=== Section Start ===

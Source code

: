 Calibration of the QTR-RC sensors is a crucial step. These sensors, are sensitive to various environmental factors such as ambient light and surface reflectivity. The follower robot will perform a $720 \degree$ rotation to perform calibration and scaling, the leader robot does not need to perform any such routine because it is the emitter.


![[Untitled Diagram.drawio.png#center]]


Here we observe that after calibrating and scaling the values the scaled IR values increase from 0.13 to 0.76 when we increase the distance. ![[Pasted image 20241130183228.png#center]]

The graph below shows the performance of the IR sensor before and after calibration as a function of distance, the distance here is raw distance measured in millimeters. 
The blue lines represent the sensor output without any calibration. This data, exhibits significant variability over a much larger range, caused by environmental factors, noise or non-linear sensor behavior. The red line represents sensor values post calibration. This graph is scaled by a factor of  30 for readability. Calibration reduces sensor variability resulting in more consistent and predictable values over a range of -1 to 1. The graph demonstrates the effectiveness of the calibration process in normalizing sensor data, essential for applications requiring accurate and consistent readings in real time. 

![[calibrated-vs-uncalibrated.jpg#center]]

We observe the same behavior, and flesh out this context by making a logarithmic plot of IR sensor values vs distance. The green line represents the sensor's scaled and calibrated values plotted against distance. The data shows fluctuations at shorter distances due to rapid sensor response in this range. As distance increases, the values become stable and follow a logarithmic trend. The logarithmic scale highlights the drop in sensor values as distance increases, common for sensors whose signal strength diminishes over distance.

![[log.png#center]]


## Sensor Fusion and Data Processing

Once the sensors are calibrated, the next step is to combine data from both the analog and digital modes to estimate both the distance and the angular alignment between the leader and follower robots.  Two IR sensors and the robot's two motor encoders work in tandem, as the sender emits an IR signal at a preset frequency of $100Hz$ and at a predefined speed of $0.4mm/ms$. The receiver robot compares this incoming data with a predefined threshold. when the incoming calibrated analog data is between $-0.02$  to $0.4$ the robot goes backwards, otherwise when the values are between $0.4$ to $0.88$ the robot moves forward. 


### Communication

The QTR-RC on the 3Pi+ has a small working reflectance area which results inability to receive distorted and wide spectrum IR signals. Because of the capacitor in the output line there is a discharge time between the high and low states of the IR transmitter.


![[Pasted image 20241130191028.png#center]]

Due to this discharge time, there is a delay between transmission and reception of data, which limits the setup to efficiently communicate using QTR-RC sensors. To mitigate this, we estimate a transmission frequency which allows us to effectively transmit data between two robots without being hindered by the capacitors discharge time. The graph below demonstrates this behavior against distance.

=== Section End ===

WHAT IS EXPECTED:
Search the material for the string "values" and show every line that has it.

WRITTEN ANSWER:
Here we observe that after calibrating and scaling the values the scaled IR values increase from 0.13 to 0.76 when we increase the distance. ![[Pasted image 20241130183228.png#center]]
The blue lines represent the sensor output without any calibration. This data, exhibits significant variability over a much larger range, caused by environmental factors, noise or non-linear sensor behavior. The red line represents sensor values post calibration. This graph is scaled by a factor of  30 for readability. Calibration reduces sensor variability resulting in more consistent and predictable values over a range of -1 to 1. The graph demonstrates the effectiveness of the calibration process in normalizing sensor data, essential for applications requiring accurate and consistent readings in real time. 
We observe the same behavior, and flesh out this context by making a logarithmic plot of IR sensor values vs distance. The green line represents the sensor's scaled and calibrated values plotted against distance. The data shows fluctuations at shorter distances due to rapid sensor response in this range. As distance increases, the values become stable and follow a logarithmic trend. The logarithmic scale highlights the drop in sensor values as distance increases, common for sensors whose signal strength diminishes over distance.
Once the sensors are calibrated, the next step is to combine data from both the analog and digital modes to estimate both the distance and the angular alignment between the leader and follower robots.  Two IR sensors and the robot's two motor encoders work in tandem, as the sender emits an IR signal at a preset frequency of $100Hz$ and at a predefined speed of $0.4mm/ms$. The receiver robot compares this incoming data with a predefined threshold. when the incoming calibrated analog data is between $-0.02$  to $0.4$ the robot goes backwards, otherwise when the values are between $0.4$ to $0.88$ the robot moves forward. 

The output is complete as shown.